First, who really knows what indigo is? Some have claimed that Newton organized and labeled his color spectrum to include seven colors, the holiest of numbers, in order to avoid criticism from the church. That seems likely, given that indigo seems to occupy only a small part of the gradient compared with other hues. Thus, many now list the visible spectrum as Roy G Bv. But what about cyan? And what about that bright looking color
Μagenta?
Magenta and cyan make up half of the four inks (cyan, magenta, yellow and black) used to print almost all of the printed material in the world. Furthermore, cyan and magenta are prominently represented in the additive color system that powers the computer or phone screen you are currently reading. But magenta is nowhere to be found on the traditional grade school color wheels. And what about Newton’s color spectrum? Where can we place magenta on the map?
As it turns out, Magenta cannot be located on the spectrum because it does not exist on the visible spectrum. Magenta does appear in nature of course, in flowers and between the two parts of a double rainbow. But to understand why it is perceived so brightly but not in the spectrum, we need only to look to our physiology.

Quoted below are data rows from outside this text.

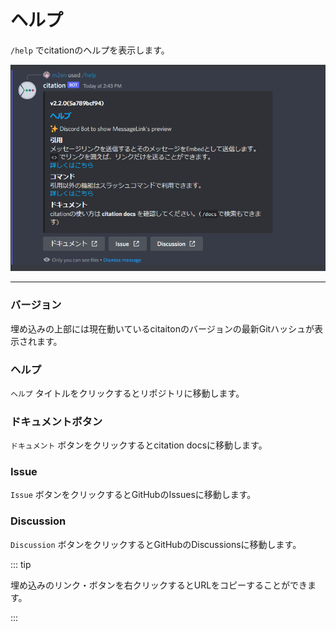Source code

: # ヘルプ

`/help` でcitationのヘルプを表示します。

![ヘルプ](../../image/reference/features/help.png)

----

### バージョン

埋め込みの上部には現在動いているcitaitonのバージョンの最新Gitハッシュが表示されます。

### ヘルプ

`ヘルプ` タイトルをクリックするとリポジトリに移動します。

### ドキュメントボタン

`ドキュメント` ボタンをクリックするとcitation docsに移動します。

### Issue

`Issue` ボタンをクリックするとGitHubのIssuesに移動します。

### Discussion

`Discussion` ボタンをクリックするとGitHubのDiscussionsに移動します。

::: tip

埋め込みのリンク・ボタンを右クリックするとURLをコピーすることができます。

:::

We have three kinds of cones in our eyes–receptors configured to receive red, green, or blue-violet light. Ever wonder magenta and cyan are so difficult to look at for long periods of time? Magenta, cyan and yellow appear so bright to our eyes not because they contain more light, but because to perceive those colors two sets of cones are firing at once! Magenta is not a color exactly, it’s two colors–red and blue-violet at once–with a complete absence of green. Got it? One more time–magenta is only perceived psychologically when pure red and blue light mix, and green is completely absent.
Of course, all colors are perceived physiologically and not necessarily “seen”–as color blindness and the extreme differences in color perception between humans and between humans and other species reveal. If a viceroy butterfly sees millions of colors and a golden retriever sees very few, how can color be anything but a physiological phenomena? But magenta is a special case in that it is the only color which may only be perceived as a combination of two other hues.
Color harmony is generally understood as pleasing relationships between two or more colors. But put more scientifically, magenta is already and always a harmony, more akin to the way harmony works music–the perception of multiple wavelengths at once!